Steps To Reproduce Steps to reproduce the behavior:

  1. Create a protocol like:

    public protocol A {
    associatedtype B: View
    
    func build() -> B
    }
  2. Create an implementation of the protocol:
    public struct C: A {
    public func build() -> some View {
        Text("Hello")
    }
    }
  3. Create a convenience static function to make instantiating these implementations more convenient
    public extension A where Self == C {
    static func c() -> some A { //crash does *not* happen if this returns `C` instead of `some A`
        C()
    }
    }
  4. Instantiate some A (or an array [any A])from a different framework(?) for example from a test target:

    final class BugTests: XCTestCase {
    func testExample() throws {
        let c: some A = .c()
    }
    
    func testExample2() throws {
        let someCs: [any A] = [.c()]
    }
    }
  5. Swift crashes at runtime around:
    0x100e673ac <+16>:  stur   xzr, [x29, #-0x8]
    0x100e673b0 <+20>:  stur   xzr, [x29, #-0x10]
    0x100e673b4 <+24>:  adrp   x0, 5
    0x100e673b8 <+28>:  add    x0, x0, #0x118            ; demangling cache variable for type metadata for <<opaque return type of static Bug.A< where τ_0_0 == Bug.C>.c() -> some>>.0
    0x100e673bc <+32>:  bl     0x100e67420               ; __swift_instantiateConcreteTypeFromMangledName at <compiler-generated>
    0x100e673c0 <+36>:  stur   x0, [x29, #-0x20]
    ->  0x100e673c4 <+40>:  ldur   x8, [x0, #-0x8]
    0x100e673c8 <+44>:  stur   x8, [x29, #-0x30]
    0x100e673cc <+48>:  ldr    x8, [x8, #0x40]
    0x100e673d0 <+52>:  lsr    x8, x8, #0
    0x100e673d4 <+56>:  add    x8, x8, #0xf

Expected behavior I expect the test to pass, or for the compiler to complain about a mistake I've made

Environment (please fill out the following information)

Additional context This does not happen if, instead of some A in the extension you return the concrete type C. Example that reproduces this here: https://github.com/kerrmarin/swift-bug-29-sept

rraphaeldev commented 1 year ago

Slightly simpler case:

protocol A {
    func value() -> Int
}

struct B: A {
    func value() -> Int { 100 }
}

extension A where Self == B {
    static func b() -> some A {
        B()
    }
}

func printValue(_ value: any A) {
    print("value: \(value.value())")
}

// In another file
printValue(.b()) // crash

Might be worth saying that there is a couple of cases where it doesn't crash:

extension A where Self == B {
    static var b: some A {
        B()
    }
}

// In another file
printValue(.b) // doesn't crash.
AnthonyLatsis commented 1 year ago

@xedin I know a generic parameter can be inferred via calling a static protocol extension member with leading dot syntax if said member returns Self and Self is concrete under the member’s generic sig (SE-0299), but this?
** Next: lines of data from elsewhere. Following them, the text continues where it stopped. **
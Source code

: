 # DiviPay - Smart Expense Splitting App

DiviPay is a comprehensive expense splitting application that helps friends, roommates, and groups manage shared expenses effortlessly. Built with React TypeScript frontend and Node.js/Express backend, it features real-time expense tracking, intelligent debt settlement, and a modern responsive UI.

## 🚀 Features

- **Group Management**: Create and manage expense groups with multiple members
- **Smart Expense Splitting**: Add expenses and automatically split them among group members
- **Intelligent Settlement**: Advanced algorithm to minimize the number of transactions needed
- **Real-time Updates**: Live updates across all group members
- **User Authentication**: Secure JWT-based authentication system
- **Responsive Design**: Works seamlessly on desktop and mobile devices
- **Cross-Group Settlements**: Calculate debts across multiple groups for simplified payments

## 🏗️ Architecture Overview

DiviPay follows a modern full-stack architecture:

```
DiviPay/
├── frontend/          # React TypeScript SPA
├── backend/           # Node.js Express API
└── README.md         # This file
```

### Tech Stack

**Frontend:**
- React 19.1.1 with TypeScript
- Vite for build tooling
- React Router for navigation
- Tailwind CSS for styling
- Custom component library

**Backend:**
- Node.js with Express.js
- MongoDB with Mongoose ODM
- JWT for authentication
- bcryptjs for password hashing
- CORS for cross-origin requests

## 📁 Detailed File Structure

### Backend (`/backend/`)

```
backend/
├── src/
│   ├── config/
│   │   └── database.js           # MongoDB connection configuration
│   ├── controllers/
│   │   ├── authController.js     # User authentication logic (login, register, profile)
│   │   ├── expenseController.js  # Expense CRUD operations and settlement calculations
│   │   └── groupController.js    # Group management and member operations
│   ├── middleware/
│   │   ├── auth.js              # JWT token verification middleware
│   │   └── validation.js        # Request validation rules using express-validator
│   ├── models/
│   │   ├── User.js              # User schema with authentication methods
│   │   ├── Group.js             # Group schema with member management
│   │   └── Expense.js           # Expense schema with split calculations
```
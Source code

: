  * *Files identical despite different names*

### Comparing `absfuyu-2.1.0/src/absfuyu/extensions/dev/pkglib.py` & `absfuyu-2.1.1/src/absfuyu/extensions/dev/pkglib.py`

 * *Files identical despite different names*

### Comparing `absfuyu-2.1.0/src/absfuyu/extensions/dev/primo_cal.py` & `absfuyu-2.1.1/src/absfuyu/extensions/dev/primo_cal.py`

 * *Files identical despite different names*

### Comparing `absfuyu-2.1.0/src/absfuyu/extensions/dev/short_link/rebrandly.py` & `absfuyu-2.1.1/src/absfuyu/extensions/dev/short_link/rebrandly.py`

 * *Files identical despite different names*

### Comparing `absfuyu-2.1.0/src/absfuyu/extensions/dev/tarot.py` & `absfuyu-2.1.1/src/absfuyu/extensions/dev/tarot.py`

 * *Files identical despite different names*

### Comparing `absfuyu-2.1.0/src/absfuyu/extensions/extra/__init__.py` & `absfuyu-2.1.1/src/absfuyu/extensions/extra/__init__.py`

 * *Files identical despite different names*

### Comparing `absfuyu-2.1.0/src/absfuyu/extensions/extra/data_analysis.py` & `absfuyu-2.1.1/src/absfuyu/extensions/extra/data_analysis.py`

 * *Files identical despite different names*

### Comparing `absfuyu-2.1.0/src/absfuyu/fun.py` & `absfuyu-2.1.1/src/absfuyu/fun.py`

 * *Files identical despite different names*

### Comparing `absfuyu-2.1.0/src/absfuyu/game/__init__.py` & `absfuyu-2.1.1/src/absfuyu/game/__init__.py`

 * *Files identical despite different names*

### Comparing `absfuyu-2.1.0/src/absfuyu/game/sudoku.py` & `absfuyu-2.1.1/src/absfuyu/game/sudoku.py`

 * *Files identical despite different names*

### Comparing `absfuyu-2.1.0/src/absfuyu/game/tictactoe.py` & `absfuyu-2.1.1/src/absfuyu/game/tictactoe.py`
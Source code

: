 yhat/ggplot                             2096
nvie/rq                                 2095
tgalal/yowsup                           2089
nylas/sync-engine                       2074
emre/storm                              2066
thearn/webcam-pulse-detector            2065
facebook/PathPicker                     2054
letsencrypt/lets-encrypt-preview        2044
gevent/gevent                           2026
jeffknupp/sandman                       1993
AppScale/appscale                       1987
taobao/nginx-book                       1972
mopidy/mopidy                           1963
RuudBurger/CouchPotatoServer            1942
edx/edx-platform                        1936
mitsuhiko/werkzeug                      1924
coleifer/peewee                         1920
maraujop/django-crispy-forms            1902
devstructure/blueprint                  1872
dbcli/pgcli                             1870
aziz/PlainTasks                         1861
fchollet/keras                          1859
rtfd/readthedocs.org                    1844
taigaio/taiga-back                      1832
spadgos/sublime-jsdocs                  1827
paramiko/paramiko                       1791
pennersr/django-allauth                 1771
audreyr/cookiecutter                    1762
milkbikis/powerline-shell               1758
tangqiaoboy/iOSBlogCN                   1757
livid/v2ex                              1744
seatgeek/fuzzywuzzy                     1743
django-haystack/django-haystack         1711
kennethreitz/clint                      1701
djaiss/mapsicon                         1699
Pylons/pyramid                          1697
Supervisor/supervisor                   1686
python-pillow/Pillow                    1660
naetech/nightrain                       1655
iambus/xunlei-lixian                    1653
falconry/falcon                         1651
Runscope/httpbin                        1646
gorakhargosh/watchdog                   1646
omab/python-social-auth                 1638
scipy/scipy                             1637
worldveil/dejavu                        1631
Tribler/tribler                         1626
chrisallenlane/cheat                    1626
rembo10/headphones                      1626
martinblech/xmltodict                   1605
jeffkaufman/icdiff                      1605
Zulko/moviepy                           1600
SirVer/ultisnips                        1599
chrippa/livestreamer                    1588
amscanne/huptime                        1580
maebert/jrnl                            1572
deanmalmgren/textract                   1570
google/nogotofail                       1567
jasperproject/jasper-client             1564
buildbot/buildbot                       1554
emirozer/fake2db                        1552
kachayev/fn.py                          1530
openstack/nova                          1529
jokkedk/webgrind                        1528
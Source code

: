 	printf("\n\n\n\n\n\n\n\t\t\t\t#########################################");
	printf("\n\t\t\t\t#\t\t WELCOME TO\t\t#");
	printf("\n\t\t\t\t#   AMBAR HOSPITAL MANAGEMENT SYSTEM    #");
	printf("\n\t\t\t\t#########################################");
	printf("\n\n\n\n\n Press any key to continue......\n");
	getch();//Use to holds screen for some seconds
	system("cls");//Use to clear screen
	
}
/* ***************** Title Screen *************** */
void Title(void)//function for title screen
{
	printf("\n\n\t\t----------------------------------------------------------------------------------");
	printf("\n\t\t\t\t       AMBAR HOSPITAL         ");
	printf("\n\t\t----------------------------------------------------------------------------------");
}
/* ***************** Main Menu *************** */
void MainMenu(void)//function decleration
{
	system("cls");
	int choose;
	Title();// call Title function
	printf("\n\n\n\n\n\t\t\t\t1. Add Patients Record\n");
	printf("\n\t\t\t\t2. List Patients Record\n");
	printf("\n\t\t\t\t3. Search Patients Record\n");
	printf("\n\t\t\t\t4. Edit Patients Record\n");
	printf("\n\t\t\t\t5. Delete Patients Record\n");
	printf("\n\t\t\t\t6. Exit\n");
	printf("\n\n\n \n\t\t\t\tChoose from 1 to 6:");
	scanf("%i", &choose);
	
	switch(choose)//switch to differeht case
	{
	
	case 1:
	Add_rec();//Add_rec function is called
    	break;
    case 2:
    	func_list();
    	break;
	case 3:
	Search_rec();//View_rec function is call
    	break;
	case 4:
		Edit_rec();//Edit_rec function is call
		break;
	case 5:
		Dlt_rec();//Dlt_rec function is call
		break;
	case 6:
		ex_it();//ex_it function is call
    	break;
Do we expect it to survive Sema? Or the following seemingly related example where the same-type constraint is required but not used as an inference source:

protocol P {}
struct B: P {}
struct C: P {}

extension P where Self == B {
  static func c() -> C { C() }
}

func test<T: A>(_: T) {}

test(.c()) // 'T := C'?! 
tomsci commented 8 months ago

I'm hitting the same situation as @rraphaeldev described, trying to define a helper function on a concrete impl of a protocol to return a some MyProtocol. Although when I tried a minimal repro, I got a crash at __swift_allocate_boxed_opaque_existential_1 when the helper was called, instead of a __swift_instantiateConcreteTypeFromMangledName earlier (I mention this mostly so anyone searching for that symbol will also find this issue).

Might be worth saying that there is a couple of cases where it doesn't crash:

I would add to this, it also doesn't crash if you change func b() -> some A to func b() -> B. Which makes me think it's quite similar to #68733. Basically every time I try and use some Foo to try and hide a type, I hit a swift bug.